The early dance sequences, the opening number, in particular, are euphoric in their depiction of young individuals from all backgrounds coming together in unison to make something beautiful. Even the collapse of it all is a perverse joy to behold - individual moments are grotesque and tough to stomach, and the final fifteen minutes are so abrasive that by the end you’ll feel like you’ve endured a marathon, but the collective decay is so riotous and outrageous that it’s more fun to just laugh along with Noé than to be outraged at the unpleasantness.

It’s definitely a film that will test the patience of and repel many, but having just finished my second viewing I already want to sit through it again. For however outlandish and challenging the film becomes, it’s deliriously entertaining as a cinematic endurance test, learning to attune yourself to Noé’s rhythms and just sink yourself into his wild ride.

Sofia Boutella in ‘Climax’

Noé has said that he didn’t intend for the film to be allegorical - but with its proud declarations of French pride and an omnipresent tricolor flag adorning the dance hall, it’s hard not to see the descent into chaos as a cynical microcosm of a diverse society falling into total disarray at the first hint of unchecked hedonism. It doesn’t seem like a coincidence that when our characters find out the sangria has been spiked the first person they kick out happens to be Muslim.

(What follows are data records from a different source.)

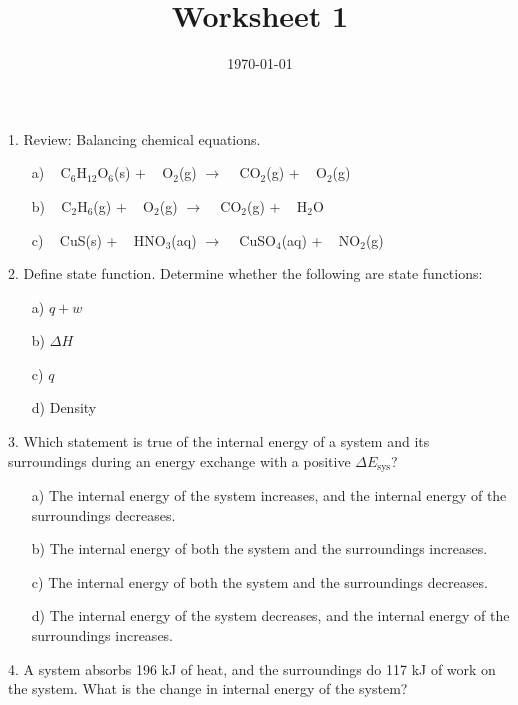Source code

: \documentclass[11pt]{article}
\title{\textbf{Worksheet 1}}
\date{\vspace{-2em}\today}
\begin{document}
\maketitle

1. Review: Balancing chemical equations.
\begin{enumerate}
\item[a)] \,\,\, C$_6$H$_{12}$O$_6$(s) + \,\,\, O$_2$(g) $\rightarrow$ \,\,\, CO$_2$(g) + \,\,\, O$_2$(g)
\item[b)] \,\,\, C$_2$H$_6$(g) + \,\,\, O$_2$(g) $\rightarrow$ \,\,\, CO$_2$(g) + \,\,\, H$_2$O
\item[c)] \,\,\, CuS(s) + \,\,\, HNO$_3$(aq) $\rightarrow$ \,\,\, CuSO$_4$(aq) + \,\,\, NO$_2$(g)
\end{enumerate}

2. Define state function. Determine whether the following are state functions:
\begin{enumerate}
\item[a)] $q + w$ %
\item[b)] $\Delta H$ %
\item[c)] $q$ %
\item[d)] Density %
\end{enumerate}

3. Which statement is true of the internal energy of a system and its
surroundings during an energy exchange with a positive $\Delta E_\text{sys}$?
\begin{enumerate}
\item[a)] The internal energy of the system increases, and the internal
  energy of the surroundings decreases.
\item[b)] The internal energy of both the system and the surroundings
  increases.
\item[c)] The internal energy of both the system and the surroundings
  decreases.
\item[d)] The internal energy of the system decreases, and the internal
  energy of the surroundings increases.
\end{enumerate}

4. A system absorbs 196 kJ of heat, and the surroundings do 117 kJ
of work on the system. What is the change in internal energy of
the system?
\end{document}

Ultimately though the descent into depravity does feel less like Noé making some grand political statement and rather just him continuing to reject happy endings, there is a real joy in seeing such a diverse film proudly claiming its French roots, regardless of the dissolve that eventually comes. A filmmaking philosophy Noé has quoted on the press tour for Climax goes as such: “when a movie is good, it’s about the energy. It’s not about the message”, and the final product clearly reflects that - Climax feels like a pent-up ball of cinematic energy suddenly and violently exploding over the course of ninety minutes. Noé isn’t concerned about what the explosion means. He just wants us to enjoy the fireworks.

★★★★½

Climax is in select theaters now.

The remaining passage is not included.